Why Does the Shot Cost So Much More?

You might wonder, "If the shot is only given every two months, why is it so expensive?"

Think of it this way:

  • The Pill: You give it to someone, and they leave. They come back in 3 months.
  • The Shot: The staff has to do a lot of extra work. They have to mix the medicine, give the injection, and monitor the patient more closely. Plus, because the shot lasts longer, the patient has to come back more often (every 2 months) compared to the ring (every 3 months) or the pill (every 3 months). More visits = more staff time = higher cost.

The Big Picture: What This Means for the Future

The study found that while the new methods (Ring and Shot) are more expensive for the clinic to run, they offer something priceless: Choice.

Imagine a restaurant. If you only serve burgers, you might lose customers who are vegetarian. If you serve burgers, salads, and steaks, you keep everyone happy, even if the salad costs a bit more to prepare.

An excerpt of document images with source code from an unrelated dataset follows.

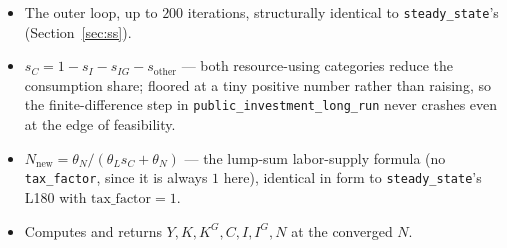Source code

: \documentclass[11pt]{article}
\begin{document}
\begin{itemize}
\item[\textbf{L570--L580}] The outer loop, up to $200$ iterations,
structurally identical to \texttt{steady\_state}'s (Section~\ref{sec:ss}).
\item[\textbf{L572--L575}] $s_C=1-s_I-s_{IG}-s_{\text{other}}$ --- both
resource-using categories reduce the consumption share; floored at a tiny
positive number rather than raising, so the finite-difference step in
\texttt{public\_investment\_long\_run} never crashes even at the edge of
feasibility.
\item[\textbf{L576}] $N_{\text{new}}=\theta_N/(\theta_L s_C+\theta_N)$ ---
the lump-sum labor-supply formula (no \texttt{tax\_factor}, since it is
always $1$ here), identical in form to \texttt{steady\_state}'s L180 with
$\text{tax\_factor}=1$.
\item[\textbf{L581--L587}] Computes and returns $Y,K,K^G,C,I,I^G,N$ at the
converged $N$.
\end{itemize}
\end{document}
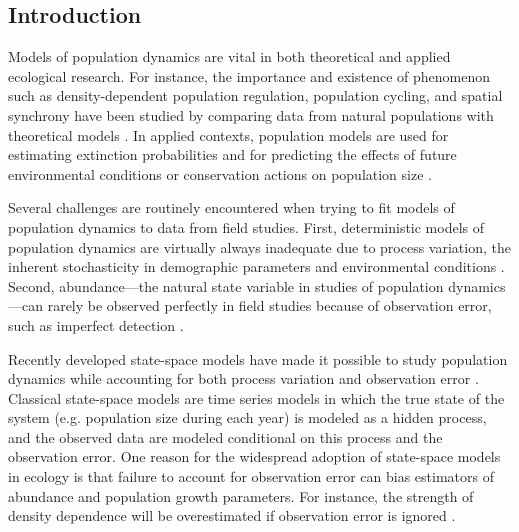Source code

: \documentclass[12pt,english]{article}
\begin{document}
\begin{spacing}{1.9}
\begin{flushleft}

\section*{Introduction}
Models of population dynamics are vital in both theoretical and
applied ecological research. For instance, 
the importance and existence of phenomenon such as
density-dependent population regulation, population cycling, and
spatial synchrony have been studied by comparing data from natural
populations with theoretical models
\citep{may:1975,turchin:1990,bjornstad_etal:1999}. 
In applied contexts, population models are used for estimating extinction probabilities
\citep{schoener_spiller:1992,nadeem_lele:2011,hostetler_etal:2012} and for predicting the
effects of future environmental conditions or conservation actions on
population size \citep{jamieson_brooks:2004,hatfield_etal:2012}.

Several challenges are routinely encountered when trying to fit models
of population dynamics to data from field studies. 
First, deterministic models of population dynamics are virtually always inadequate due to process
variation, the inherent stochasticity in demographic parameters and environmental
conditions \citep{bjornstad_grenfell:2001,saether_engen:2002}.
Second, abundance---the natural state variable in studies
of population dynamics---can rarely be observed perfectly in field
studies because of observation error, such as imperfect
detection \citep{link_nichols:1994,kery_etal:2009}.

Recently developed state-space models 
have made it possible to
study population dynamics while accounting for both process variation
and observation error \citep{devalpine_hastings:2002,
  buckland_etal:2004, dennis_etal:2006}. Classical state-space
models are time series models in which the true state of the
system (e.g. population size during each year) is modeled as a hidden
process, and the observed data are modeled conditional on this process
and the observation error. One reason for the widespread adoption of
state-space models in ecology is that failure to account for 
observation error can bias estimators of abundance and
population growth parameters. For instance, the strength of
density dependence will be overestimated if observation error is
ignored \citep{link_nichols:1994,shenk_etal:1998}.


\end{flushleft}
\end{spacing}
\end{document}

  • The Challenge: The countries are running out of money from big international donors. They have to pay for this themselves now.
  • The Lesson: If a country wants to offer the "premium shot" to everyone, they need a much bigger budget than if they just offer the "budget pill."
  • The Reality Check: The study also noted that many people stop taking PrEP after a few months (just like people cancel gym memberships). So, the real cost per person might be lower than the "perfect world" math, but the health centers still need to be ready to pay for the expensive start-up costs.

The Bottom Line

This paper is a map for governments. It says: "If you want to offer the new, fancy HIV prevention shots and rings, you need to know they cost more to run than the old pills. But if you want to help more people stay healthy by giving them choices, you need to plan your budget accordingly."

It's not just about buying the medicine; it's about paying for the time, the staff, and the system to deliver it.